Rouges et blancs (1968)     Censé commémorer la révolution bolchevique de 1917, le film met en scène un épisode de la guerre civile (mars 1919) entre blancs (armée impérialiste) et rouges (les bolcheviques). Il y est question d’une manœuvre pour s’emparer d’une position sur la rive d’un fleuve. Position très modeste qui suscite dans les deux camps le même type de violences et de lâcheté, le même mépris à l’égard des femmes et des populations. L’absurdité de la situation devient parfois surréaliste : dans un bois, un bal est organisé auquel sont contraintes de participer des femmes que l’on a préalablement costumées (côté blanc), une infirmière est sommairement exécutée pour traîtrise alors que les infirmières sont neutres (côté rouge), les exemples ne manquent pas de ces scènes dérisoires ou révoltantes et où des hommes tentent d’affirmer aveuglément leur suprématie. A plusieurs reprises, la caméra tourne à 360° et embrasse la plaine; elle enferme ainsi les soldats dans leur propre regard et individualité, en l’occurrence dans leur fragile solitude. D’où un possible regain de cruauté…

Dans ce film comme dans le précédent, une mécanique infernale est lancée, que rien ne semble pouvoir arrêter. Un film impitoyable.

Il serait passionnant de connaître davantage l’œuvre de Miklos Jancso (« Psaume Rouge », entre autres, couronné à Cannes), lui qui est en outre le grand inspirateur d’un autre cinéaste hongrois, Bela Tarr, dont l’œuvre est également magistrale.

- Dimanche 15 Février : René Allio, cinéaste de la parole populaire.

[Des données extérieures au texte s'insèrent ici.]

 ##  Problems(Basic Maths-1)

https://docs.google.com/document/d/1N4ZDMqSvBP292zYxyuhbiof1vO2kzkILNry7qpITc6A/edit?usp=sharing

René Allio peut être considéré comme une sorte de franc tireur, d’artisan du cinéma, qui s’est tenu à l’écart des chemins tracés,  notamment la nouvelle vague. Il n’a réalisé que 11 films en 30 ans de carrière : c’est dire s’il prend son temps, le temps de surmonter les difficultés financières, le temps d’élaborer un projet en accord avec toute une équipe. Son cinéma, sans être « militant », n’en est pas moins profondément politique, puisque pour René Allio, filmer, c’est faire évoluer sa perception du monde pour aider à une transformation du monde. Dans ses films on voit un individu face à la société (« La vieille dame indigne » et « Moi, Pierre Rivière… »)  ou un groupe face à un système politique (« Les Camisards »).

 « La vieille dame indigne » (1965) met en scène une femme qui, au décès de son mari, refuse l’ombre sociale et familiale qui a toujours été la sienne. Elle décide d’exercer son libre arbitre, loin des exigences étriquées de la société et de ses proches. Libertaire, elle accède à son émancipation et la fin du film la montre souriante dans une lumière éclatante.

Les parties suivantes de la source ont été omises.